Zirconium containing alloys are as following:-
Magnesium-Zinc-Zirconium
Magnesium-Rare Earth-Zirconium
[20]
25. Joining Magnesium Alloys
Magnesium and magnesium alloys can be joined by some of
the common fusion methods and fastening methods, which
includes metal arc welding, gas welding, riveting, bolting,
adhesive bonding, electric resistance seam and spot welding.
With the increase in alloy content in magnesium alloy melting
point and shrinkage decreases and solidification range
increases. Failure of welded joints usually occurs around the
heat affected zone rather than in weld itself.

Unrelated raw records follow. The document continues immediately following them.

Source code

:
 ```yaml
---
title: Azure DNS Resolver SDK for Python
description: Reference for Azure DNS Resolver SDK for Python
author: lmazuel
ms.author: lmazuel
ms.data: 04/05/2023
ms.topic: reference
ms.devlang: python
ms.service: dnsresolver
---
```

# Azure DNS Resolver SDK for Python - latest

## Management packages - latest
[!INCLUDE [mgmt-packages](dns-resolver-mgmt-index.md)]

Electrical properties of magnesium alloys also play vital role in
selecting type of welding process for joining.
[21]
Fig 10
26. Conclusion
In the end, on the basis of research I would like to conclude that Magnesium and Magnesium
Alloys can be used as alternate or replacement of metals like aluminium, steel, iron etc.
according to its usage.
Its high manufacturing cost is major drawback resulting in limited applications of the alloy.
Apart from its manufacturing cost, magnesium alloys are viable and reliable source of
alternating certain metals. Also it is lavishly available on earth’s crust and sea water.
Mechanical properties of magnesium alloys can be easily achieved and modified whereas
electrical properties of magnesium alloys are limited and not up to the best.